Costa Blanca, Espagne. Ce congrès réunissait de nombreux spécialistes de l’économie régionale venus du bassin méditerranéen pour confronter leurs expériences et vanter leurs projets. Les maires de Tunis, Barcelone, Naples, Marseille et Valence avaient fait le déplacement. La plupart des responsables politiques nationaux conviés s’étaient fait représenter. Le Secrétaire général du Comité des Régions de l’Union Européenne, lui, était présent mais avait averti qu’il devait repartir très tôt le lendemain matin avant l’ouverture de la seconde journée du congrès.

Devant une affluence inattendue, le congrès tenait ses sessions et plénières à l’hôtel Melia Villaitana, véritable village reconstitué et à l’Asia Gardens, morceau d’Asie en Espagne. Les deux complexes hôteliers étaient distants de quelques centaines de mètres l’un de l’autre. Une logistique réactive et bien conçue se chargeait de gommer ce désagrément.

Les discours et interventions de la journée avaient jusque là été assez consensuels. Un orateur, invité de dernier moment, se tenant en bout de table, fut présenté comme observateur indépendant. La parole lui fut donnée pour un mot de conclusion. Après avoir remercié les organisateurs du congrès et salué, comme il se doit, la qualité des débats, il fixa la salle comble un instant et d’une voix grave et posée entama :

« Soyons honnêtes, nous ne maîtrisons plus vraiment la situation et nous ne feignons même plus d’en être les instigateurs. Oui, il nous faut sortir de la mondialisation financière mais dans sa forme actuelle. Pas question de contraindre les flux de capitaux, bien entendu, mais de les détourner, oui, des marchés financiers internationaux. Il faut –comment dire ?- assécher les marchés financiers et réorienter les liquidités et l’épargne vers l’économie réelle, vers les projets de territoires ».

L’orateur marqua un temps, considéra encore silencieusement son auditoire et reprit :

« La crise financière profonde que nous traversons ne passera pas toute seule. Les dangers sont réels d’une implosion de tous nos édifices, des Etats aux banques, des Unions économiques régionales aux grandes entreprises. N’attendons pas le cataclysme pour mettre en place une sorte de Plan Marshall d’initiative privée. Nous devrions en réalité nous comporter et nous sentir comme vivant une période d’après-guerre. Comme à ces moments de l’Histoire où il faut tout reconstruire. Alors reconstruisons ce qui n’est pas encore tout à fait détruit mais qui ne va pas tarder à l’être ».

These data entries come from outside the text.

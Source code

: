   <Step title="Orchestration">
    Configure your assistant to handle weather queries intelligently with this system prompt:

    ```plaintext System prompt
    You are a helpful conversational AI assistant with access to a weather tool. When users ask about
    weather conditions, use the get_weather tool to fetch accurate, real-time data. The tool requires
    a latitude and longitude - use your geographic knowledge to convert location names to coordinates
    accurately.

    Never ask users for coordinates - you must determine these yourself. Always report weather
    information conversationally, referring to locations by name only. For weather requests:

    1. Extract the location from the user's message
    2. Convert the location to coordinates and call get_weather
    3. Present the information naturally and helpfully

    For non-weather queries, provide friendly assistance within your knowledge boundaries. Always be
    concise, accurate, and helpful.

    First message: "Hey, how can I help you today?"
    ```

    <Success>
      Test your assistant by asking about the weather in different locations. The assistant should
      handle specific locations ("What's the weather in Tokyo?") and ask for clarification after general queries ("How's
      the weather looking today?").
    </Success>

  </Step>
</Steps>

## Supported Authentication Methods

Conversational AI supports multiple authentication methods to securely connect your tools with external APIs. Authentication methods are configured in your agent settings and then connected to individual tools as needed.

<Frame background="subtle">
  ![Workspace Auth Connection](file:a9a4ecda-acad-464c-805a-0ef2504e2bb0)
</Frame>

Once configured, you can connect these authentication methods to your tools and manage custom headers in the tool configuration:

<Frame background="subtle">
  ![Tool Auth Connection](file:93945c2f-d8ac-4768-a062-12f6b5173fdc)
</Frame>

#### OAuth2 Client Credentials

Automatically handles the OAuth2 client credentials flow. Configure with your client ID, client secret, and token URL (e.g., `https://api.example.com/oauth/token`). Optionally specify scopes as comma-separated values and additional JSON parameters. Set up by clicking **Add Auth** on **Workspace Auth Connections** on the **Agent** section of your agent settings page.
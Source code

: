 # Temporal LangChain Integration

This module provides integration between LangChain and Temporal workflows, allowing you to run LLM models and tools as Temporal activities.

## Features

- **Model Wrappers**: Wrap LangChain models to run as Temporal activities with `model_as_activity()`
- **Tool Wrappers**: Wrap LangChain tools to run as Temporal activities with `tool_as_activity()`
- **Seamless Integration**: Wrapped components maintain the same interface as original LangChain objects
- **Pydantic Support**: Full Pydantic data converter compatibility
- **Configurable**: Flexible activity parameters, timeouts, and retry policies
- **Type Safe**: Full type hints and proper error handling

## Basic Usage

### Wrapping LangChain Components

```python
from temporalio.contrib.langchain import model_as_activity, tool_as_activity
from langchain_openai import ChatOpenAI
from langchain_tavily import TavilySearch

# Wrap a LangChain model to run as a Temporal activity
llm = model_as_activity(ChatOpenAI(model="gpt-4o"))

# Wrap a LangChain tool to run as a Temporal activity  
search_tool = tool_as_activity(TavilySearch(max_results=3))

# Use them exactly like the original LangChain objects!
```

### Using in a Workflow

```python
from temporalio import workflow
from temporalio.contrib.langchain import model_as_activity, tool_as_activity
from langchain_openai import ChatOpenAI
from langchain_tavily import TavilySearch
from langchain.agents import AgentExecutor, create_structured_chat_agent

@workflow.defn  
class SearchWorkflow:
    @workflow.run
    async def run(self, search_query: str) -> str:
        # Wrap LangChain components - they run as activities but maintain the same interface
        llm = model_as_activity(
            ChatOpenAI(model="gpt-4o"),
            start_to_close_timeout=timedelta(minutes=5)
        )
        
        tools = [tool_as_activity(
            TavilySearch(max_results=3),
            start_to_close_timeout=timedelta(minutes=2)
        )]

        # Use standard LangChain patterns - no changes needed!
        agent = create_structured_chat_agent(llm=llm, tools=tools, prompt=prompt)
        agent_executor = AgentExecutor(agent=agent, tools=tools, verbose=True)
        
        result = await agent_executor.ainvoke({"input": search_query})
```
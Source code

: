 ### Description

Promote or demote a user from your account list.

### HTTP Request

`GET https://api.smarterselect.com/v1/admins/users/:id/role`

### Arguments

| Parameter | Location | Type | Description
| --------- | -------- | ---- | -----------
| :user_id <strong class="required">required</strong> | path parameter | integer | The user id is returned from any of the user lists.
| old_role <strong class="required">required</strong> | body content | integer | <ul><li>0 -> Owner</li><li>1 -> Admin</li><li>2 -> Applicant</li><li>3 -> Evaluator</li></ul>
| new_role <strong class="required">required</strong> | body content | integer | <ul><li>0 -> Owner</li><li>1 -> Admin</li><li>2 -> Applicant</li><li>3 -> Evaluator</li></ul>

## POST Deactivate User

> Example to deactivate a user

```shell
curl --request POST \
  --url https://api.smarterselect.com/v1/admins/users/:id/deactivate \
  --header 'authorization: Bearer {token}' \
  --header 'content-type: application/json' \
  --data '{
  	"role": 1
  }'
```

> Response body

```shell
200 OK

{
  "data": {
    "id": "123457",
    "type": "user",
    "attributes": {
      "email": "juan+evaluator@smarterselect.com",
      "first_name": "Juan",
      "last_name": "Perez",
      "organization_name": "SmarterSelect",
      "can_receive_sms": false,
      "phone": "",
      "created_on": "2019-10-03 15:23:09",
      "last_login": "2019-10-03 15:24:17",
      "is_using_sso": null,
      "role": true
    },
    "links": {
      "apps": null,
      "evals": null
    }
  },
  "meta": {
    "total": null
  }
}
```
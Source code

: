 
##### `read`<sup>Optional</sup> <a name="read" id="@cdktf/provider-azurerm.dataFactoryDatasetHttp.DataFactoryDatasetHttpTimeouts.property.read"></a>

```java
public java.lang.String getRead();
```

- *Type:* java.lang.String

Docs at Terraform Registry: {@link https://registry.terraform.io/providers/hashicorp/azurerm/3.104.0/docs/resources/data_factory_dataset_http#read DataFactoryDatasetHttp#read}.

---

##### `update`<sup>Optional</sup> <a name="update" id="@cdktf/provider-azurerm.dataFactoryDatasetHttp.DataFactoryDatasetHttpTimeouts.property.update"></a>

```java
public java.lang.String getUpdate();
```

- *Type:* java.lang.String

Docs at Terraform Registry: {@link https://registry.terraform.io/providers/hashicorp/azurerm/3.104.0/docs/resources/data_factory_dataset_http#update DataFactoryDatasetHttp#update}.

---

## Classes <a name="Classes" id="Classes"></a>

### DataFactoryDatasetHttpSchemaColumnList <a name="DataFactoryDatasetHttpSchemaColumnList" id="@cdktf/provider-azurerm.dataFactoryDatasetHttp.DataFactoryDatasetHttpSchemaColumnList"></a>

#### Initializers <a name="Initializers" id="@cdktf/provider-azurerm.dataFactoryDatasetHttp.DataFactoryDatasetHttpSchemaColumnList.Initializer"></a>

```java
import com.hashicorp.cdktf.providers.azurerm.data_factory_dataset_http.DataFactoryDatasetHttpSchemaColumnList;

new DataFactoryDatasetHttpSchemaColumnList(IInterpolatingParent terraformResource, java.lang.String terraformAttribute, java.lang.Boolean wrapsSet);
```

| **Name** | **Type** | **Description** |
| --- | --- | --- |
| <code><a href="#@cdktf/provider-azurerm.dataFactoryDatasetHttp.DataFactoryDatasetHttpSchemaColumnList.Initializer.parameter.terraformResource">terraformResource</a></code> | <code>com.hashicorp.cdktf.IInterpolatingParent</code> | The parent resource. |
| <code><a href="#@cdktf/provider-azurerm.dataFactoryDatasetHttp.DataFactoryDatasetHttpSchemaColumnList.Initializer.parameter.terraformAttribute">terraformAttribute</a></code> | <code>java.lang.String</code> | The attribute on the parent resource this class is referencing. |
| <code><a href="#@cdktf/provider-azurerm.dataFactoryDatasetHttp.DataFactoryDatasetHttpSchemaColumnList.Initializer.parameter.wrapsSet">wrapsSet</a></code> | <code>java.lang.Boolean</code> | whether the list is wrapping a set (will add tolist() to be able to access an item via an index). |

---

L’orateur à nouveau s’interrompit, bût une gorgée d’eau et poursuivit dans un débit plus lent encore :

« Les périodes d’après-guerre sont toujours des périodes d’économie positive. Où il n’y a plus rien d’autre à faire qu’à redécoller. Ces périodes sont propices aux grands travaux qui recréent de l’activité et de l’emploi. Lançons nos grands travaux mais faisons confiance pour cela aux territoires. Concevons ces grands travaux, ces grands projets dans le cadre de nos territoires et finançons-les au moyen de tous ces capitaux en mal d’investissements et en errance. Il nous faut reterritorialiser l’économie. En refondant l’économie mondiale sur un millier seulement de projets territoriaux, les risques d’implosion des systèmes sont annihilés. Nous vivons une période inédite où les investisseurs internationaux en arrivent à prêter à taux zéro à des pays comme l’Allemagne. Ils prêtent pour rien leur argent de peur de le perdre dans d’autres placements jugés plus hasardeux. C’est dire l’absence totale de confiance de ces mêmes investisseurs dans l’offre actuelle. Captons ces capitaux nomades au profit des projets de territoires, mesurables, quantifiables, concrets. L’économie de la rente n’est plus envisageable quand l’économie réelle souffre et vacille ».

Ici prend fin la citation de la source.